§ **Aim of the exercise**:
State how many lines in the entries below include the string "Tools", and give nothing beyond that number.

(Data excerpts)
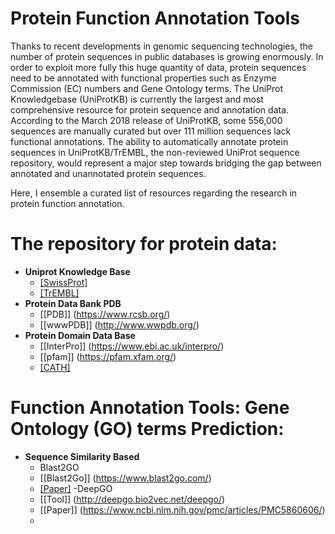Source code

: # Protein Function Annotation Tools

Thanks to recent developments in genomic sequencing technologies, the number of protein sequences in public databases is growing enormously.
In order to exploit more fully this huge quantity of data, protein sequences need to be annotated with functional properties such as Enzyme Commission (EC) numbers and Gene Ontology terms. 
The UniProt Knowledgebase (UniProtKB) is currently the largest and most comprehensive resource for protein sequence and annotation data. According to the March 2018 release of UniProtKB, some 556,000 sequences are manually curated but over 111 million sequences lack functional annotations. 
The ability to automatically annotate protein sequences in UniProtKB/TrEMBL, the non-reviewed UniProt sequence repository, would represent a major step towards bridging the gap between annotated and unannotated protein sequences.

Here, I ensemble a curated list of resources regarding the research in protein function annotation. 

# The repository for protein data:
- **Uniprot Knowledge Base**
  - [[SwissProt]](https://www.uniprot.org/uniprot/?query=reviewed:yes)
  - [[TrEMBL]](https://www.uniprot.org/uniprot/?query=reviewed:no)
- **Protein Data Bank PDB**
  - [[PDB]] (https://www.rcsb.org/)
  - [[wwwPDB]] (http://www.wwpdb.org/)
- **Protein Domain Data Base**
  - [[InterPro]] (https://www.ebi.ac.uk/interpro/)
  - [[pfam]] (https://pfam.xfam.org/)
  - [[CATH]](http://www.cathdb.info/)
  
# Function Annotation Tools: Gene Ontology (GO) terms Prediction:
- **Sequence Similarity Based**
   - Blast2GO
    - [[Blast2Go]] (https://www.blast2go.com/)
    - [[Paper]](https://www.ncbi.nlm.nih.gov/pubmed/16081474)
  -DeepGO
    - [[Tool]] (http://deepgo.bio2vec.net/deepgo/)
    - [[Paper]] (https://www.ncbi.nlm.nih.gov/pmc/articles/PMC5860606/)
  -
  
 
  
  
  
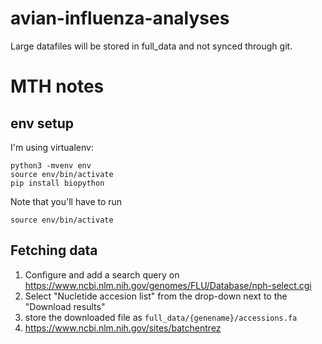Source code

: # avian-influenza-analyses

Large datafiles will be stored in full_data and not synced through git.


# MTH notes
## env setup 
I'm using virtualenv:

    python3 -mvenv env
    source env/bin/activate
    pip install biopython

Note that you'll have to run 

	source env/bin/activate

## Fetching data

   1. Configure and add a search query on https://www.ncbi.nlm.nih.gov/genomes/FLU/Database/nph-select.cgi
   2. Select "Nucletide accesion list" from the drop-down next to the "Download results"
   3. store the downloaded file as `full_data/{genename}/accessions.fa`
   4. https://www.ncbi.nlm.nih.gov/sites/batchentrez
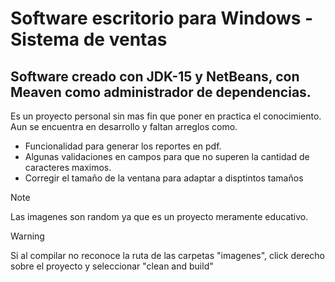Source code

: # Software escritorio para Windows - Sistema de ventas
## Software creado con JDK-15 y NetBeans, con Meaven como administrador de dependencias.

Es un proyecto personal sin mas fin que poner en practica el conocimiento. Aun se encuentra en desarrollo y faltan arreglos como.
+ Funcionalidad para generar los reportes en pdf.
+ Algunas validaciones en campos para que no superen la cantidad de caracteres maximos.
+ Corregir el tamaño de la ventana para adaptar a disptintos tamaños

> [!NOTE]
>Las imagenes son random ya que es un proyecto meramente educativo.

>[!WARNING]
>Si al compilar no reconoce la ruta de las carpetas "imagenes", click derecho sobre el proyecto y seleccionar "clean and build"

§ **Solved exercise**:
2